The processing trade has been a major factor in the rapid growth of China’s exports over the past three decades.

In 2010, exports in this category accounted for 47 percent of the nation’s total exports. There are more than 100,000 companies in the processing trade nationally.

But declining growth over the first six months of the year has hit China’s processing trade exports as demand from major trade partners shrinks due to the slow global recovery.

Processing trade exports from January to June grew by 17.5 percent year-on-year, down from 32.9 percent during the same period last year. Growth for general trade exports, over the same period, was 30.4 percent.

“The measures will lessen risks from decreasing global demand by boosting domestic consumption,” Zhou Shijian, senior trade expert from Tsinghua University, said.

“Rising domestic consumption will also help reduce the trade surplus.”

As part of its 12th Five-Year Plan (2011-2015), the government pledged to raise disposable income per capita for rural and urban residents by 7 percent annually and stimulate domestic consumption.

China’s trade surplus has been rising since February and experts predict that the surplus will widen in the coming months.

Companies welcomed the proposed measures. Over the last few months, Wenzhou Dongyi Shoes Co Ltd, a mid-scale exporter, has experienced decreasing overseas demand.
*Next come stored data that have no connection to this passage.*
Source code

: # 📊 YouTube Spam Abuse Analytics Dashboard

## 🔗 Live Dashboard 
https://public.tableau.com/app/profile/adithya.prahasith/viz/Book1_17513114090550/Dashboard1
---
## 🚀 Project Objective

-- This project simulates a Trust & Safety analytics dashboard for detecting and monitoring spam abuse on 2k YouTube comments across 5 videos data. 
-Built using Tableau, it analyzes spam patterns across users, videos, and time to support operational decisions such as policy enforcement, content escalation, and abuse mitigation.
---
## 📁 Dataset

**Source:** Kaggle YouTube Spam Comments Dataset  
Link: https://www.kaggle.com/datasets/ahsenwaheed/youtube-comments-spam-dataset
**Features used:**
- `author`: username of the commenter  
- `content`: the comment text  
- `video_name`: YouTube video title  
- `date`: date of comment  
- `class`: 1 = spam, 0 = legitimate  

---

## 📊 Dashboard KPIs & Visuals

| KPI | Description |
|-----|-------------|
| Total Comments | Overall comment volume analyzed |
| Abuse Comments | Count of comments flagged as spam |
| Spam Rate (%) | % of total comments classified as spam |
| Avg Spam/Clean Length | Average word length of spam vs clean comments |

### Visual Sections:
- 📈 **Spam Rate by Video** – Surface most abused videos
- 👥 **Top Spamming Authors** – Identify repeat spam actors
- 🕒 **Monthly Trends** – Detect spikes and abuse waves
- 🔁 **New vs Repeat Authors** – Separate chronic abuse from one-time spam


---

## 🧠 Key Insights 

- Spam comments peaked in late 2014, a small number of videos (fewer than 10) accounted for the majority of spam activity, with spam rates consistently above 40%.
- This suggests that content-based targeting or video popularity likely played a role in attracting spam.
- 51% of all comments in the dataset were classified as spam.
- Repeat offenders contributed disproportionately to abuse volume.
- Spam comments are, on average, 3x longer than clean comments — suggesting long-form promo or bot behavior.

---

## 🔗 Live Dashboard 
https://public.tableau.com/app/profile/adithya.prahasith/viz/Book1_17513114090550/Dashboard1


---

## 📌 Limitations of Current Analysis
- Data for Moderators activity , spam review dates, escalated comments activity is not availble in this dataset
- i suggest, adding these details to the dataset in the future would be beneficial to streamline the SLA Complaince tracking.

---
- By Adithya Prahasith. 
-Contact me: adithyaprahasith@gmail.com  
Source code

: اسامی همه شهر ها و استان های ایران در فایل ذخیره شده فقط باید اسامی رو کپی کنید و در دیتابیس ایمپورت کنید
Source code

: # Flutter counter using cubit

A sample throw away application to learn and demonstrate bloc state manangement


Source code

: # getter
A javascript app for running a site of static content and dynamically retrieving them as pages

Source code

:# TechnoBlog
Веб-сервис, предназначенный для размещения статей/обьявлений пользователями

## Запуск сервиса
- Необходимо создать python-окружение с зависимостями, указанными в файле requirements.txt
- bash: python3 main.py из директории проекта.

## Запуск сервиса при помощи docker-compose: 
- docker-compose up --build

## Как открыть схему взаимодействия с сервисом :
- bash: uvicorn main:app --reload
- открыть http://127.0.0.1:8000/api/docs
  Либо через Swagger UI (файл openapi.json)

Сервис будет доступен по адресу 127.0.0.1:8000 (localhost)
“We want to shift to promote sales at home, but procedures are complicated and it’s too difficult and expensive for a newcomer to develop a brand and sales network in China,” Chen Xi, manager of Dongyi Shoes, said.

China has no restrictions on the sales of export-oriented goods on the mainland, but complicated procedures and the comparatively high cost involved have dampened the confidence of many exporters, experts said.

“The current situation makes it difficult to sell export-oriented goods domestically. Such exports are usually tailored for overseas markets. Finding the right buyers is a problem, and tax adds to the high cost,” said Dong Yubin, from the Department of Mechanic, Electronic and Hi-tech Industry at the Ministry of Commerce.

Chen Linhui agreed. “Many exporters in Guangdong province want to shift their sales strategy to the domestic market, but there are a number of obstacles in their way such as sales channels, financing and tax,” he said. “These proposed measures will probably address those concerns.”

One company has already made the switch from focusing on exports to domestic sales. Shanghai Jiuding Clock Co Ltd, a high-end manufacturer, said preferential policies are important for exporters.